Tilus v. State

MAY, J.

An altercation in the jail brings this case to us. The defendant appeals his conviction and sentence for battery on a law enforcement officer. He claims three errors in the trial court’s rulings: (1) permitting improper cross-examination of the defendant concerning his criminal history; (2) giving confusing and misleading jury instructions; and (3) denying his motion to strike his aliases from the information. We find merit in all three and reverse.

*1147A detention deputy was helping dispense medication to inmates when the defendant began yelling that he wanted his medication. The deputy told the defendant to calm down, entered the cell, and escorted the defendant to his bed. The defendant sat on the bed, but continued shouting. When the deputy attempted to handcuff him, the defendant resisted.

Another deputy entered the cell to assist. He told the defendant that he would use pepper spray if he did not stop resisting. The defendant appeared to calm down, but as the first deputy turned away, the defendant aggressively grabbed the first deputy’s wrist and jacket. Fearing for his safety, the deputy pulled away and struck the defendant several times in the face. The defendant then kicked the deputy, causing injuries. Other personnel responded and handcuffed the defendant. The incident was recorded on the jail’s surveillance cameras; the video was played at the defendant’s trial.

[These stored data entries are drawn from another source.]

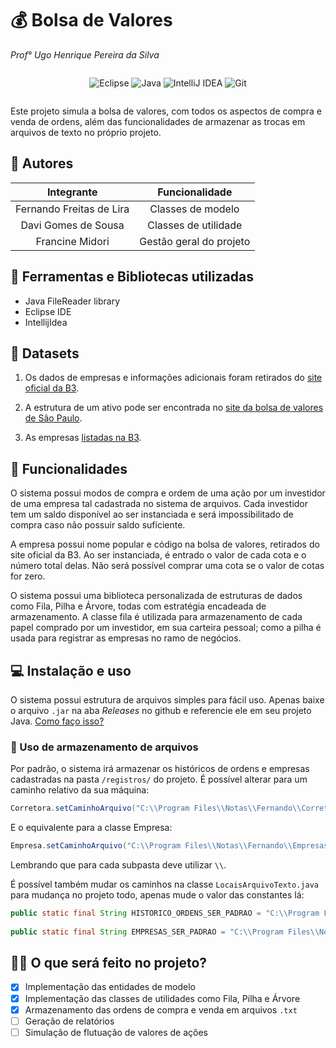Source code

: # 💰 Bolsa de Valores
_Prof° Ugo Henrique Pereira da Silva_

<div style="display: flex; justify-content: center; align-items: center;">

![Eclipse](https://img.shields.io/badge/Eclipse-FE7A16.svg?style=for-the-badge&logo=Eclipse&logoColor=white)
![Java](https://img.shields.io/badge/java-%23ED8B00.svg?style=for-the-badge&logo=openjdk&logoColor=white)
![IntelliJ IDEA](https://img.shields.io/badge/IntelliJIDEA-000000.svg?style=for-the-badge&logo=intellij-idea&logoColor=white)
![Git](https://img.shields.io/badge/git-%23F05033.svg?style=for-the-badge&logo=git&logoColor=white)

</div>

Este projeto simula a bolsa de valores, com todos os aspectos de compra e venda de ordens, além das funcionalidades de armazenar as trocas em arquivos de texto no próprio projeto.

## 🧍 Autores

| Integrante               | Funcionalidade          |
|:------------------------:|:-----------------------:|
| Fernando Freitas de Lira | Classes de modelo       |
| Davi Gomes de Sousa      | Classes de utilidade    |
| Francine Midori          | Gestão geral do projeto |

## 📖 Ferramentas e Bibliotecas utilizadas

* Java FileReader library
* Eclipse IDE
* IntellijIdea

## 🚀 Datasets

1. Os dados de empresas e informações adicionais foram retirados do [site oficial da B3](https://www.b3.com.br/pt_br/market-data-e-indices/servicos-de-dados/market-data/consultas/boletim-diario/dados-publicos-de-produtos-listados-e-de-balcao/).

1. A estrutura de um ativo pode ser encontrada no [site da bolsa de valores de São Paulo](https://www.b3.com.br/pt_br/produtos-e-servicos/negociacao/renda-variavel/acoes.htm).

1. As empresas [listadas na B3](https://www.b3.com.br/pt_br/produtos-e-servicos/negociacao/renda-variavel/empresas-listadas.htm).

## 🧰 Funcionalidades

O sistema possui modos de compra e ordem de uma ação por um investidor de uma empresa tal cadastrada no sistema de arquivos. Cada investidor tem um saldo disponível ao ser instanciada e será impossibilitado de compra caso não possuir saldo suficiente.

A empresa possui nome popular e código na bolsa de valores, retirados do site oficial da B3. Ao ser instanciada, é entrado o valor de cada cota e o número total delas. Não será possível comprar uma cota se o valor de cotas for zero.

O sistema possui uma biblioteca personalizada de estruturas de dados como Fila, Pilha e Árvore, todas com estratégia encadeada de armazenamento. A classe fila é utilizada para armazenamento de cada papel comprado por um investidor, em sua carteira pessoal; como a pilha é usada para registrar as empresas no ramo de negócios.

## 💻 Instalação e uso

O sistema possui estrutura de arquivos simples para fácil uso. Apenas baixe o arquivo ```.jar``` na aba _Releases_ no github e referencie ele em seu projeto Java. [Como faço isso?](https://www.alura.com.br/apostila-java-orientacao-objetos/ferramentas-jar-e-javadoc#:~:text=O%20próprio%20Eclipse%20já%20nos,importado%20e%20clicar%20em%20Open.)

### 📁 Uso de armazenamento de arquivos

Por padrão, o sistema irá armazenar os históricos de ordens e empresas cadastradas na pasta `/registros/` do projeto. É possível alterar para um caminho relativo da sua máquina:

```Java
Corretora.setCaminhoArquivo("C:\\Program Files\\Notas\\Fernando\\Corretoras.txt");
```

E o equivalente para a classe Empresa:
    	
```Java    	
Empresa.setCaminhoArquivo("C:\\Program Files\\Notas\\Fernando\\Empresas.txt");
```

Lembrando que para cada subpasta deve utilizar ```\\```.

É possível também mudar os caminhos na classe ```LocaisArquivoTexto.java``` para mudança no projeto todo, apenas mude o valor das constantes lá:

```Java
public static final String HISTORICO_ORDENS_SER_PADRAO = "C:\\Program Files\\Notas\\Davi\\Empresas.txt";
	
public static final String EMPRESAS_SER_PADRAO = "C:\\Program Files\\Notas\\Davi\\Empresas.txt";
```

## 🏃‍♀️ O que será feito no projeto?

- [X] Implementação das entidades de modelo
- [X] Implementação das classes de utilidades como Fila, Pilha e Árvore
- [X] Armazenamento das ordens de compra e venda em arquivos ```.txt```
- [ ] Geração de relatórios
- [ ] Simulação de flutuação de valores de ações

The State charged the defendant with battery on a law enforcement officer. The information included two of the defendant’s aliases. The defendant moved to strike the aliases from the information, but the trial court denied the motion.

At the beginning of the trial, the court read the information as written, including the defendant’s aliases. During voir dire, three potential jurors were troubled by the defendant’s aliases, including one who indicated that she could not be unbiased because of them. However, none of those jurors were ultimately selected.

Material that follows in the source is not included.